DATA FOR THE TASK>
::::

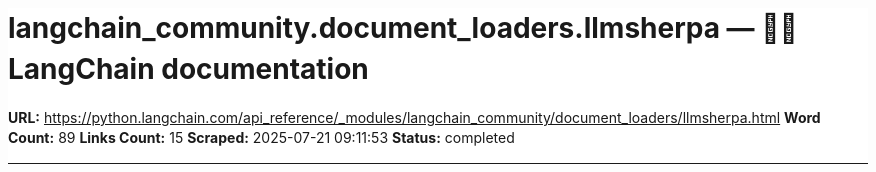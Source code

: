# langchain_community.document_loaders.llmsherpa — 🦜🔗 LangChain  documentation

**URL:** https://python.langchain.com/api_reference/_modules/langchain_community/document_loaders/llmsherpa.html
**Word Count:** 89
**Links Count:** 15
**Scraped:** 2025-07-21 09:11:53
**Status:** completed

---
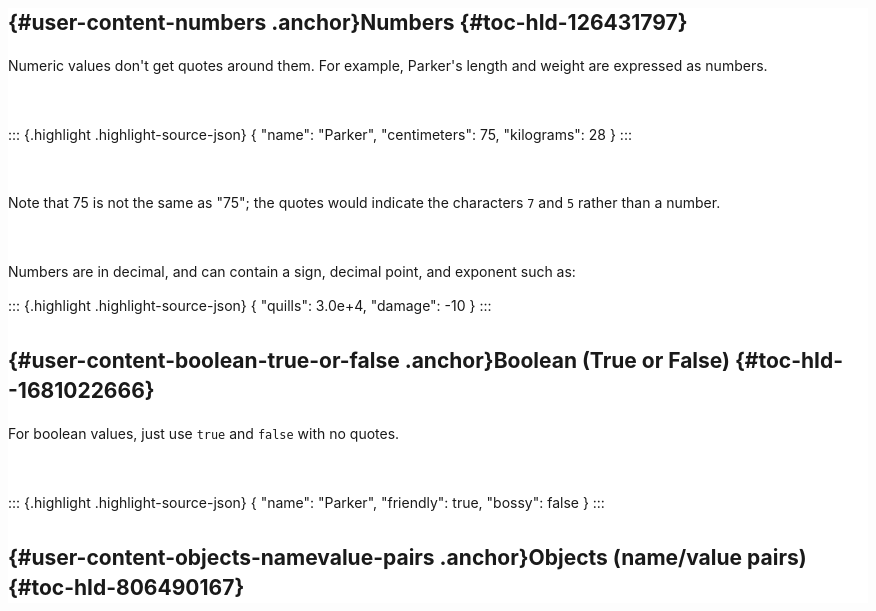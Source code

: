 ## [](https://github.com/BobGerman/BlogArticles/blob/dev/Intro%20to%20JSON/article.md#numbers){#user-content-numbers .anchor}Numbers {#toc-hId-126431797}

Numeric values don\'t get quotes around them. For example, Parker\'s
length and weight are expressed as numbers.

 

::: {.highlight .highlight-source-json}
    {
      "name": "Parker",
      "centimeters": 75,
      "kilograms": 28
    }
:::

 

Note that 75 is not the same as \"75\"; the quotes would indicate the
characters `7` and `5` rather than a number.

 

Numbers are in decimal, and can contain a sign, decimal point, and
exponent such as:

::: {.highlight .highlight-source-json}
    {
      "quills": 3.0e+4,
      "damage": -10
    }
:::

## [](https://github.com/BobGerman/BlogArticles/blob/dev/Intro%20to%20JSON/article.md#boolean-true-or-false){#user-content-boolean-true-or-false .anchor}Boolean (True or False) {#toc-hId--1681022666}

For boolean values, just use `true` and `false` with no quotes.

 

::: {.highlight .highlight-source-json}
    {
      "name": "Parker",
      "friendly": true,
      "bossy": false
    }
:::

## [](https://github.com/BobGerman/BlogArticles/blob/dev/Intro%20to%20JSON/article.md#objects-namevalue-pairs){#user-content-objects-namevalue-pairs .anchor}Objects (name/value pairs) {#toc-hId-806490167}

::::

EXERCISE>
Reproduce each line of the records exactly and exclude any images.

REPLY>
Source code

:# langchain_community.document_loaders.llmsherpa — 🦜🔗 LangChain  documentation

**URL:** https://python.langchain.com/api_reference/_modules/langchain_community/document_loaders/llmsherpa.html
**Word Count:** 89
**Links Count:** 15
**Scraped:** 2025-07-21 09:11:53
**Status:** completed

---
Source code

: ## [](https://github.com/BobGerman/BlogArticles/blob/dev/Intro%20to%20JSON/article.md#numbers){#user-content-numbers .anchor}Numbers {#toc-hId-126431797}

Numeric values don\'t get quotes around them. For example, Parker\'s
length and weight are expressed as numbers.

 

::: {.highlight .highlight-source-json}
    {
      "name": "Parker",
      "centimeters": 75,
      "kilograms": 28
    }
:::

 

Note that 75 is not the same as \"75\"; the quotes would indicate the
characters `7` and `5` rather than a number.

 

Numbers are in decimal, and can contain a sign, decimal point, and
exponent such as:

::: {.highlight .highlight-source-json}
    {
      "quills": 3.0e+4,
      "damage": -10
    }
:::

## [](https://github.com/BobGerman/BlogArticles/blob/dev/Intro%20to%20JSON/article.md#boolean-true-or-false){#user-content-boolean-true-or-false .anchor}Boolean (True or False) {#toc-hId--1681022666}

For boolean values, just use `true` and `false` with no quotes.

 

::: {.highlight .highlight-source-json}
    {
      "name": "Parker",
      "friendly": true,
      "bossy": false
    }
:::

## [](https://github.com/BobGerman/BlogArticles/blob/dev/Intro%20to%20JSON/article.md#objects-namevalue-pairs){#user-content-objects-namevalue-pairs .anchor}Objects (name/value pairs) {#toc-hId-806490167}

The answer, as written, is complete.